*TASK PROMPT:* Extract the complete data exactly as given.

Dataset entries
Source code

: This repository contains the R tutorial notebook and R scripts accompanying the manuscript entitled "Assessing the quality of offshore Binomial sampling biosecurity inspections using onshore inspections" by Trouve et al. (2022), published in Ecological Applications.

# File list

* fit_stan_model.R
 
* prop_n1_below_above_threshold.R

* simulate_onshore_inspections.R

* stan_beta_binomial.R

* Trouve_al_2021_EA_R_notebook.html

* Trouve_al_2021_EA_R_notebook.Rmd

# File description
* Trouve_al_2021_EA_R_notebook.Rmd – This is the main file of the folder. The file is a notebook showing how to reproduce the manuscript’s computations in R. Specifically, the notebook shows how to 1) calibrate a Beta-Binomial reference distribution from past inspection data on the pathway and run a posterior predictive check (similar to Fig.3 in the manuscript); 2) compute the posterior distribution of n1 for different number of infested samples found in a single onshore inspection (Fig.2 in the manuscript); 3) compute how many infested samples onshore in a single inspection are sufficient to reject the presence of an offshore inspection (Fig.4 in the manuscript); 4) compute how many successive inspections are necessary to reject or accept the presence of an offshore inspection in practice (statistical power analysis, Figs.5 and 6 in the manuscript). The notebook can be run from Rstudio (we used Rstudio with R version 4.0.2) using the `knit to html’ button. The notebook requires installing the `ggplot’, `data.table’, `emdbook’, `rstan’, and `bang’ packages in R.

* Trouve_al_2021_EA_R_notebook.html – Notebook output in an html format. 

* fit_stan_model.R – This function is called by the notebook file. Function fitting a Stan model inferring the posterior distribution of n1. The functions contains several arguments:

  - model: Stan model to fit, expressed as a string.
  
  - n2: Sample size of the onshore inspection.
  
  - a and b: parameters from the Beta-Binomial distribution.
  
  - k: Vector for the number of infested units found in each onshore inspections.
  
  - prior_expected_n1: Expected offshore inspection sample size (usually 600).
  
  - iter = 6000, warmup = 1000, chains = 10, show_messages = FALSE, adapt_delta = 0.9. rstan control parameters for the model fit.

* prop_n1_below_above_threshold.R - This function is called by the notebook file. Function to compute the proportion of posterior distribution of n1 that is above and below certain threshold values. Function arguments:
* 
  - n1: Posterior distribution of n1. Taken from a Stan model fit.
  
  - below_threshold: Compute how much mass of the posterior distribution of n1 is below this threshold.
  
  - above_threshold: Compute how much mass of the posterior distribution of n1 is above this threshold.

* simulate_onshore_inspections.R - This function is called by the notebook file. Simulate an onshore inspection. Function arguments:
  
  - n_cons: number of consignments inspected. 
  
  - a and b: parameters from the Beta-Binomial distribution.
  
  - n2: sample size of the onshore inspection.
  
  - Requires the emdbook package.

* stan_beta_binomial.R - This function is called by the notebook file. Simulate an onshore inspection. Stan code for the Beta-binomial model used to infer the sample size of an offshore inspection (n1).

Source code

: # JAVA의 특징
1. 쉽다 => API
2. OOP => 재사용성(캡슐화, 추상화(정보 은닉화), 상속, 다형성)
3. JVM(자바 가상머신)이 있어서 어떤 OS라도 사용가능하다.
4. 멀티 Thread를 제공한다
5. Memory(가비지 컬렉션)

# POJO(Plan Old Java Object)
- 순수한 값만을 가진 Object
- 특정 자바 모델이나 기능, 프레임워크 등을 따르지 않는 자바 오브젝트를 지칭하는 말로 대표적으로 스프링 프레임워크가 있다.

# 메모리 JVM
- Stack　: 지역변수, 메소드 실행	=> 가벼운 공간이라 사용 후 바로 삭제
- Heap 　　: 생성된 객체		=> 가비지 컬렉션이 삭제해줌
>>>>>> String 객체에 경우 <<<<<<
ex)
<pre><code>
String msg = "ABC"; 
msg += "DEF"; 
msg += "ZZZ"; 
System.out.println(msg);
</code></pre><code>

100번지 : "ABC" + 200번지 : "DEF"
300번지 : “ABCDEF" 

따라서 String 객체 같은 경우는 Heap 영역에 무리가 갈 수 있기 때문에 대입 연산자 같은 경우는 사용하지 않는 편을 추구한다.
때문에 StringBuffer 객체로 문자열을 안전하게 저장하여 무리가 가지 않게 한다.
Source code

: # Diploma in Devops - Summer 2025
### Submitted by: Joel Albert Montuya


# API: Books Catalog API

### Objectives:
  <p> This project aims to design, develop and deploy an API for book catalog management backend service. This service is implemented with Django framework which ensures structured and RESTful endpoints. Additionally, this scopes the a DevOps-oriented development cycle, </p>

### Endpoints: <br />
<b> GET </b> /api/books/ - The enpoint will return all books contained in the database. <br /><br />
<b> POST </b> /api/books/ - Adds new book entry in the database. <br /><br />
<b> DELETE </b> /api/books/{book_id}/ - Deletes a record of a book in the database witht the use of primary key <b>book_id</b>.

*COMPLETED TASK:*
Source code

: This repository contains the R tutorial notebook and R scripts accompanying the manuscript entitled "Assessing the quality of offshore Binomial sampling biosecurity inspections using onshore inspections" by Trouve et al. (2022), published in Ecological Applications.

# File list

* fit_stan_model.R
 
* prop_n1_below_above_threshold.R

* simulate_onshore_inspections.R

* stan_beta_binomial.R

* Trouve_al_2021_EA_R_notebook.html

* Trouve_al_2021_EA_R_notebook.Rmd

# File description
* Trouve_al_2021_EA_R_notebook.Rmd – This is the main file of the folder. The file is a notebook showing how to reproduce the manuscript’s computations in R. Specifically, the notebook shows how to 1) calibrate a Beta-Binomial reference distribution from past inspection data on the pathway and run a posterior predictive check (similar to Fig.3 in the manuscript); 2) compute the posterior distribution of n1 for different number of infested samples found in a single onshore inspection (Fig.2 in the manuscript); 3) compute how many infested samples onshore in a single inspection are sufficient to reject the presence of an offshore inspection (Fig.4 in the manuscript); 4) compute how many successive inspections are necessary to reject or accept the presence of an offshore inspection in practice (statistical power analysis, Figs.5 and 6 in the manuscript). The notebook can be run from Rstudio (we used Rstudio with R version 4.0.2) using the `knit to html’ button. The notebook requires installing the `ggplot’, `data.table’, `emdbook’, `rstan’, and `bang’ packages in R.

* Trouve_al_2021_EA_R_notebook.html – Notebook output in an html format. 

* fit_stan_model.R – This function is called by the notebook file. Function fitting a Stan model inferring the posterior distribution of n1. The functions contains several arguments:

  - model: Stan model to fit, expressed as a string.
  
  - n2: Sample size of the onshore inspection.
  
  - a and b: parameters from the Beta-Binomial distribution.
  
  - k: Vector for the number of infested units found in each onshore inspections.
  
  - prior_expected_n1: Expected offshore inspection sample size (usually 600).
  
  - iter = 6000, warmup = 1000, chains = 10, show_messages = FALSE, adapt_delta = 0.9. rstan control parameters for the model fit.

* prop_n1_below_above_threshold.R - This function is called by the notebook file. Function to compute the proportion of posterior distribution of n1 that is above and below certain threshold values. Function arguments:
* 
  - n1: Posterior distribution of n1. Taken from a Stan model fit.
  
  - below_threshold: Compute how much mass of the posterior distribution of n1 is below this threshold.
  
  - above_threshold: Compute how much mass of the posterior distribution of n1 is above this threshold.

* simulate_onshore_inspections.R - This function is called by the notebook file. Simulate an onshore inspection. Function arguments:
  
  - n_cons: number of consignments inspected. 
  
  - a and b: parameters from the Beta-Binomial distribution.
  
  - n2: sample size of the onshore inspection.
  
  - Requires the emdbook package.

* stan_beta_binomial.R - This function is called by the notebook file. Simulate an onshore inspection. Stan code for the Beta-binomial model used to infer the sample size of an offshore inspection (n1).

Source code

: # JAVA의 특징
1. 쉽다 => API
2. OOP => 재사용성(캡슐화, 추상화(정보 은닉화), 상속, 다형성)
3. JVM(자바 가상머신)이 있어서 어떤 OS라도 사용가능하다.
4. 멀티 Thread를 제공한다
5. Memory(가비지 컬렉션)

# POJO(Plan Old Java Object)
- 순수한 값만을 가진 Object
- 특정 자바 모델이나 기능, 프레임워크 등을 따르지 않는 자바 오브젝트를 지칭하는 말로 대표적으로 스프링 프레임워크가 있다.

# 메모리 JVM
- Stack　: 지역변수, 메소드 실행	=> 가벼운 공간이라 사용 후 바로 삭제
- Heap 　　: 생성된 객체		=> 가비지 컬렉션이 삭제해줌
>>>>>> String 객체에 경우 <<<<<<
ex)
<pre><code>
String msg = "ABC"; 
msg += "DEF"; 
msg += "ZZZ"; 
System.out.println(msg);
</code></pre><code>

100번지 : "ABC" + 200번지 : "DEF"
300번지 : “ABCDEF" 

따라서 String 객체 같은 경우는 Heap 영역에 무리가 갈 수 있기 때문에 대입 연산자 같은 경우는 사용하지 않는 편을 추구한다.
때문에 StringBuffer 객체로 문자열을 안전하게 저장하여 무리가 가지 않게 한다.
Source code

: # Diploma in Devops - Summer 2025
### Submitted by: Joel Albert Montuya


# API: Books Catalog API

### Objectives:
  <p> This project aims to design, develop and deploy an API for book catalog management backend service. This service is implemented with Django framework which ensures structured and RESTful endpoints. Additionally, this scopes the a DevOps-oriented development cycle, </p>

### Endpoints: <br />
<b> GET </b> /api/books/ - The enpoint will return all books contained in the database. <br /><br />
<b> POST </b> /api/books/ - Adds new book entry in the database. <br /><br />
<b> DELETE </b> /api/books/{book_id}/ - Deletes a record of a book in the database witht the use of primary key <b>book_id</b>.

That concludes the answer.